What the exercise asks - Locate the word "пулл" in the data below, then copy every line that holds it.

Dataset content -
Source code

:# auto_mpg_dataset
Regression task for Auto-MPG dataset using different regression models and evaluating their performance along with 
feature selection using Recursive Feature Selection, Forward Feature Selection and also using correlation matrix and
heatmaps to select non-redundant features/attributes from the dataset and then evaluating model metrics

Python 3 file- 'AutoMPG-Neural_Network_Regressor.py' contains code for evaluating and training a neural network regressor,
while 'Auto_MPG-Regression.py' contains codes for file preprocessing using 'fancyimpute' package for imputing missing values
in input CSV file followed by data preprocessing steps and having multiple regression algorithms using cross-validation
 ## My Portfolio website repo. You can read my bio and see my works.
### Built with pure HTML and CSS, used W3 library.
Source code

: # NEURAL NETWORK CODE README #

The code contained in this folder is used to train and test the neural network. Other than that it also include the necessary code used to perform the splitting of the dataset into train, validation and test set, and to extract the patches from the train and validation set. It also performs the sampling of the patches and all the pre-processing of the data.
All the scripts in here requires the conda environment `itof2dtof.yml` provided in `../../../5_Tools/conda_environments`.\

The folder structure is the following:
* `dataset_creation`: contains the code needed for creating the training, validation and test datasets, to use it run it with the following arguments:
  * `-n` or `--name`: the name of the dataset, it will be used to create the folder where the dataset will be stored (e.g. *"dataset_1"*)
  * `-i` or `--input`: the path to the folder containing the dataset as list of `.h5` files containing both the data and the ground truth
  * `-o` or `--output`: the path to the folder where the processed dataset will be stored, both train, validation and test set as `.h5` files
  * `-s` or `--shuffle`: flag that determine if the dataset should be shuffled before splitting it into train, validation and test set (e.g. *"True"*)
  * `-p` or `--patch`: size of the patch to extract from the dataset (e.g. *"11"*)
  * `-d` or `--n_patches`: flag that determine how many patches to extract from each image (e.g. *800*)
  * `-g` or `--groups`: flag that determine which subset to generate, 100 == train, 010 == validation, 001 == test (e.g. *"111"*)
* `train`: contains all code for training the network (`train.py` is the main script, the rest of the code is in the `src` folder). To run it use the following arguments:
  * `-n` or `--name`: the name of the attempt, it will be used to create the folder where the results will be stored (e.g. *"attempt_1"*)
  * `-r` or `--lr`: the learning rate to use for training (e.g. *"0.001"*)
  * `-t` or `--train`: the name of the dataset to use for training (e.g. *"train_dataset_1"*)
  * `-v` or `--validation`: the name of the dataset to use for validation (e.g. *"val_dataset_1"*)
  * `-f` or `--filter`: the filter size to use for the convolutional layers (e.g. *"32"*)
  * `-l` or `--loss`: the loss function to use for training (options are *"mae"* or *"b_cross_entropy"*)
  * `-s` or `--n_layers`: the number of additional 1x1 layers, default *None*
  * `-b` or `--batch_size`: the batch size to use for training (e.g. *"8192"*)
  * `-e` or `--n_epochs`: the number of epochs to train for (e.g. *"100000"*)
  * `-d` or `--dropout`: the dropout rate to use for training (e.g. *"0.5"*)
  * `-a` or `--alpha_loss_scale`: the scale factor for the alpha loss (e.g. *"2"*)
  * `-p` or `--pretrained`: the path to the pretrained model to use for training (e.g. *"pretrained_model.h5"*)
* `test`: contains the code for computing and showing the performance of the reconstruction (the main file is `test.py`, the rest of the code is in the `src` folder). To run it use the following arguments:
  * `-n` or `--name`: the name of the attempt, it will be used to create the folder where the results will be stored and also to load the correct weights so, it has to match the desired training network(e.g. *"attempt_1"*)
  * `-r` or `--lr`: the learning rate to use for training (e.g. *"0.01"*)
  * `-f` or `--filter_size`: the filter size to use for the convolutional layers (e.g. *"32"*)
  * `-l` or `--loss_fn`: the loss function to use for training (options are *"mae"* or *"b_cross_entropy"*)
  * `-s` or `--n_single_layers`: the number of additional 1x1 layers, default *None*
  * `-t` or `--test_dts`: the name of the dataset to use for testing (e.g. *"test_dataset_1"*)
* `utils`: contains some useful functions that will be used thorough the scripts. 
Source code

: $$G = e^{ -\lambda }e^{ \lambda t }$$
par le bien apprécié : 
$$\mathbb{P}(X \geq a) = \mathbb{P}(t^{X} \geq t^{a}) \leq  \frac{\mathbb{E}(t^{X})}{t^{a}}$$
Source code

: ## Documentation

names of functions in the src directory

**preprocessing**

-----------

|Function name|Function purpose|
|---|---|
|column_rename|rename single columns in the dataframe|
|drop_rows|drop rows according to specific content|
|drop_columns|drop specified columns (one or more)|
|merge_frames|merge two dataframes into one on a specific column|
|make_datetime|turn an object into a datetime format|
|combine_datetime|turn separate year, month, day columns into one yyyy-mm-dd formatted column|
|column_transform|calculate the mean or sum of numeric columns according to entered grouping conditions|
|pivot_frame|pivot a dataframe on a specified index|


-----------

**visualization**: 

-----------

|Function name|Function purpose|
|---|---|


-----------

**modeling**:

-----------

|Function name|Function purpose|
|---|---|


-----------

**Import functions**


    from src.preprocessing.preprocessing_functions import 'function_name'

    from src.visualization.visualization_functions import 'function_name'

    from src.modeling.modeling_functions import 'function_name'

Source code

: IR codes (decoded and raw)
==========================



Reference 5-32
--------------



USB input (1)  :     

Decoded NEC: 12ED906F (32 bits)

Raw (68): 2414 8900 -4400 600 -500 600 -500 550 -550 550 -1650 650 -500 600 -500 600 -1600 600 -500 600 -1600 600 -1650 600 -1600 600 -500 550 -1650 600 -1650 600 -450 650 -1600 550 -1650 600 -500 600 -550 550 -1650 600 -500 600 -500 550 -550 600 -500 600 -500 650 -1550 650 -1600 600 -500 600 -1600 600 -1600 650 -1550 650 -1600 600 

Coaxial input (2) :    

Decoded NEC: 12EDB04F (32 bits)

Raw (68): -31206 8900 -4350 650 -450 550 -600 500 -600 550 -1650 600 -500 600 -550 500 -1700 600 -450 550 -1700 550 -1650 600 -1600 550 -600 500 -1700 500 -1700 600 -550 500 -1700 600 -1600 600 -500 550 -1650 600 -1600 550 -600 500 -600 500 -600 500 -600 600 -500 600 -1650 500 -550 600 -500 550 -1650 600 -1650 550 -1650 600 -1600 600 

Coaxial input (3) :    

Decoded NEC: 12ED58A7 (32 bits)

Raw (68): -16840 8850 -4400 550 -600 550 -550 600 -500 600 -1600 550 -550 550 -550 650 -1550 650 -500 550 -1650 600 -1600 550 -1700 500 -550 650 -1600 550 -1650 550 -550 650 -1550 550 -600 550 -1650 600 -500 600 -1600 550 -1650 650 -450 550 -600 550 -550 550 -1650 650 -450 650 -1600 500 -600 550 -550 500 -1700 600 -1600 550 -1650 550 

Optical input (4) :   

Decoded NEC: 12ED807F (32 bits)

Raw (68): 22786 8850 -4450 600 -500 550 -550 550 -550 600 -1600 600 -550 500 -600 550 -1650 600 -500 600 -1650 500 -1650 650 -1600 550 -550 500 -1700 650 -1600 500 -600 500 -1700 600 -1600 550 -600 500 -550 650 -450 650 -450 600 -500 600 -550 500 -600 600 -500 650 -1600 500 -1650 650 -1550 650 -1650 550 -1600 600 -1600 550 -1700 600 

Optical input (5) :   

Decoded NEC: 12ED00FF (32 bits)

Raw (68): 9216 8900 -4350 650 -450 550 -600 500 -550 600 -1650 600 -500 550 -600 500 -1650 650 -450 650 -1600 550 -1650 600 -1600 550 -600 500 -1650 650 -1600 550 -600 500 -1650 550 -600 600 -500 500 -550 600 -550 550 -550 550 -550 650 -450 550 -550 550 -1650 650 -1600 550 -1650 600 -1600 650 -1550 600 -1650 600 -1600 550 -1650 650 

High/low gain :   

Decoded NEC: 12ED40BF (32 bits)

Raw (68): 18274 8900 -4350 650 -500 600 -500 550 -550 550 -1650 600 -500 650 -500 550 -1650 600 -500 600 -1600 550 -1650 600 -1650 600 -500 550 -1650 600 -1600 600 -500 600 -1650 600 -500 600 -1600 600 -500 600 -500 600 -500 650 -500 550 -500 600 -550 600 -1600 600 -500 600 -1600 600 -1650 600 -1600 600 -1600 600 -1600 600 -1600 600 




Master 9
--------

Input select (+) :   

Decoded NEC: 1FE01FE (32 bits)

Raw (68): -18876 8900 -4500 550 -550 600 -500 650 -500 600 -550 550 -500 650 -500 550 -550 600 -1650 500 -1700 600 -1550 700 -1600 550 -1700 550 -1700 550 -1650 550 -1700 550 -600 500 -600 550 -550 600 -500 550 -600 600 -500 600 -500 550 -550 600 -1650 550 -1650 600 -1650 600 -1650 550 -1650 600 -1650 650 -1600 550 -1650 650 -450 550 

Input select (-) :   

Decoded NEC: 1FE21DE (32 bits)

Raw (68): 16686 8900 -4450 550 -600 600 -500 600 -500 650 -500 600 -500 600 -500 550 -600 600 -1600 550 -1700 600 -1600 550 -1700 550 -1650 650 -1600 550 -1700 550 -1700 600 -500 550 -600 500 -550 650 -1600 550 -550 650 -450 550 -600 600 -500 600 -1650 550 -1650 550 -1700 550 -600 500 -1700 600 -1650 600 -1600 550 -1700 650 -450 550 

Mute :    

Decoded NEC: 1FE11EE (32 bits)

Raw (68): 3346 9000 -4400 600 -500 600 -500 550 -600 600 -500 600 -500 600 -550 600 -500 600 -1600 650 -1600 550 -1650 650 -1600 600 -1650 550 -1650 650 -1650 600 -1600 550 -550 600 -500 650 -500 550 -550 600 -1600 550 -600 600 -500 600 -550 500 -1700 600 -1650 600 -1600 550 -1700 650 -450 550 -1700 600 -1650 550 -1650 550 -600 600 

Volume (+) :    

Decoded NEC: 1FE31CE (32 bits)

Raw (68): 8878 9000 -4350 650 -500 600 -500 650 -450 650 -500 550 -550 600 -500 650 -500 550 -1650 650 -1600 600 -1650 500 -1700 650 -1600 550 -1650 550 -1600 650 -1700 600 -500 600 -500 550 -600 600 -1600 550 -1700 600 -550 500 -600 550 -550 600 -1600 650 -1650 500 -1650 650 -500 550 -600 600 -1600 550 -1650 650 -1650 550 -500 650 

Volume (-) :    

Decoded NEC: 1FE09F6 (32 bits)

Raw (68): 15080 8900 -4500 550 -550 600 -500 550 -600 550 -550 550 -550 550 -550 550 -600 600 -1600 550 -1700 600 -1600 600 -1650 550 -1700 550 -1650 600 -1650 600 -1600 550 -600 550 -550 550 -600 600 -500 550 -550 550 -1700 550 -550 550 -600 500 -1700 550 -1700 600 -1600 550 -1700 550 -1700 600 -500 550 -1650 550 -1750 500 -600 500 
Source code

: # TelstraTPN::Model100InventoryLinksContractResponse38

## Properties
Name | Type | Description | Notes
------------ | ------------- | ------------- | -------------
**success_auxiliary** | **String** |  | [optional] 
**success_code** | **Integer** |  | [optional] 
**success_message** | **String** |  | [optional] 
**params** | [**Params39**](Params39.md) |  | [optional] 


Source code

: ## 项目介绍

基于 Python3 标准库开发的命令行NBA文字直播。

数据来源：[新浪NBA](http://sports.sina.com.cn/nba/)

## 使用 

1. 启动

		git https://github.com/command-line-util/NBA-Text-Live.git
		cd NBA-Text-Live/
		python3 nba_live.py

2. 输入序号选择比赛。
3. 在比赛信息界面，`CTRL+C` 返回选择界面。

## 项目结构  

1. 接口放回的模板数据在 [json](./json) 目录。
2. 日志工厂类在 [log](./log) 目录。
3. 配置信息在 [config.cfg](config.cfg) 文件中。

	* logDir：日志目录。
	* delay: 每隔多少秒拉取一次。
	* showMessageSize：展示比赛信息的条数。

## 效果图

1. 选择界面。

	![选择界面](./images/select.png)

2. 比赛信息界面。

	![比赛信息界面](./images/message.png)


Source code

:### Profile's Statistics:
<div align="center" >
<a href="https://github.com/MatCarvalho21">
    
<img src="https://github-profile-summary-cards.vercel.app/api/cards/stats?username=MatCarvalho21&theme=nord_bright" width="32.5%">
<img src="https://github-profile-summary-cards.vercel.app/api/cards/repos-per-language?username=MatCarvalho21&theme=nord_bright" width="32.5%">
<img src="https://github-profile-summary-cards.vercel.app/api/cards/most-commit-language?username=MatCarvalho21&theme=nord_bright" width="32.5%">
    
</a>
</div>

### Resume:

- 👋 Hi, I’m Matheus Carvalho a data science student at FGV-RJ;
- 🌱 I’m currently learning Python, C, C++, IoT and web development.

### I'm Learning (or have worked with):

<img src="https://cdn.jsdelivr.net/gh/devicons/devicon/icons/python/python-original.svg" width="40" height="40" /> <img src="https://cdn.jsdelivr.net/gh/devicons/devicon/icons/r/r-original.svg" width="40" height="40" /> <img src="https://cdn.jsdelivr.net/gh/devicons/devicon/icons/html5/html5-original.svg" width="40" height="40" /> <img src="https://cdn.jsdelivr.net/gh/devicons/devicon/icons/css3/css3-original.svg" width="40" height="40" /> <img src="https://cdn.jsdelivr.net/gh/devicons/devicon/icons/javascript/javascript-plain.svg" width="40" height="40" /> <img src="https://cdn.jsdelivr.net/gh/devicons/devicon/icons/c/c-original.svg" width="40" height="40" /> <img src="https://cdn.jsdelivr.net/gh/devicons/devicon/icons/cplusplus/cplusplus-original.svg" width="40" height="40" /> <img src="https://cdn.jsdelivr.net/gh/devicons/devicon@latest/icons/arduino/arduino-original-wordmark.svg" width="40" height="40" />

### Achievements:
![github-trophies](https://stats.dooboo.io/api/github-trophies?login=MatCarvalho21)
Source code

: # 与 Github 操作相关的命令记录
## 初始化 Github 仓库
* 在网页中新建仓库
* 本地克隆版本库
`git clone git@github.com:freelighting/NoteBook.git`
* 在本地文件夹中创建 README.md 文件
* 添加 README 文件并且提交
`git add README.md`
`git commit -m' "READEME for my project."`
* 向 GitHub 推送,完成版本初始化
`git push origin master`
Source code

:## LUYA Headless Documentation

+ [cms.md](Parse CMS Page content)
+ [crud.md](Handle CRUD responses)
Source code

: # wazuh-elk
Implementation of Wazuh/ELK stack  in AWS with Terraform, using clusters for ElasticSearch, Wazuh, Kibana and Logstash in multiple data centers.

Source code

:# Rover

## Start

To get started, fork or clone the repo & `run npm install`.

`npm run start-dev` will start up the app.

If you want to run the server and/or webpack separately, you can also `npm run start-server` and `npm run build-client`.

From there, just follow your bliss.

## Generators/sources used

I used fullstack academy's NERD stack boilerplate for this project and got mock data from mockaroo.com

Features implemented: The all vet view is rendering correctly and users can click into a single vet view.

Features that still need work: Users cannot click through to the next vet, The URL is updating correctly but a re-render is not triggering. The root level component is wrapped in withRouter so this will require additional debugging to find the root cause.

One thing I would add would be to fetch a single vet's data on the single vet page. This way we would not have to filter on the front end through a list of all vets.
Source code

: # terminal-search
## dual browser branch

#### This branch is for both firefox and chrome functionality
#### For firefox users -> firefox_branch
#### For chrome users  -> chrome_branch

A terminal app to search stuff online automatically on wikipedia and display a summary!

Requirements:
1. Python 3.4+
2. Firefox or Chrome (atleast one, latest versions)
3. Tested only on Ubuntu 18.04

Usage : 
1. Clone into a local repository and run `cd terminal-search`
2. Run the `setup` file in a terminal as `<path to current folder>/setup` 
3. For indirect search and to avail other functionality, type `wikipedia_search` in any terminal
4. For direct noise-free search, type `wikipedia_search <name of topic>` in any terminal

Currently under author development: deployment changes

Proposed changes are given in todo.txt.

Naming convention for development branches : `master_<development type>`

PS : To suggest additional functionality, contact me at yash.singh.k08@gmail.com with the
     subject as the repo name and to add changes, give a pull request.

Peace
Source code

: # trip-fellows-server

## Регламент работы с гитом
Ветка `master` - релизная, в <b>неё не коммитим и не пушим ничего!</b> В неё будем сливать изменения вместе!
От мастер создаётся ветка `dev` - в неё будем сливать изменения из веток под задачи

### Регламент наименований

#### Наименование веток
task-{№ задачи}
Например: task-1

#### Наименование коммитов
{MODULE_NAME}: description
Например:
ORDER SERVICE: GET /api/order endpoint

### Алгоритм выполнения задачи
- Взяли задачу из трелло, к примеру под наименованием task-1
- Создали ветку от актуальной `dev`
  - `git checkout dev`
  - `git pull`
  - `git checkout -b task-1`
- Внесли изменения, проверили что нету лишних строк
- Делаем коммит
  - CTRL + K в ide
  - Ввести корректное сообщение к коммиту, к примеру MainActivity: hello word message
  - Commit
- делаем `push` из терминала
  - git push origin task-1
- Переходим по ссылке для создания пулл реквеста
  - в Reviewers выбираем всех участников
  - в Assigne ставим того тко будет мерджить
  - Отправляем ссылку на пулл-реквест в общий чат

Exercise answer -
- Переходим по ссылке для создания пулл реквеста
  - Отправляем ссылку на пулл-реквест в общий чат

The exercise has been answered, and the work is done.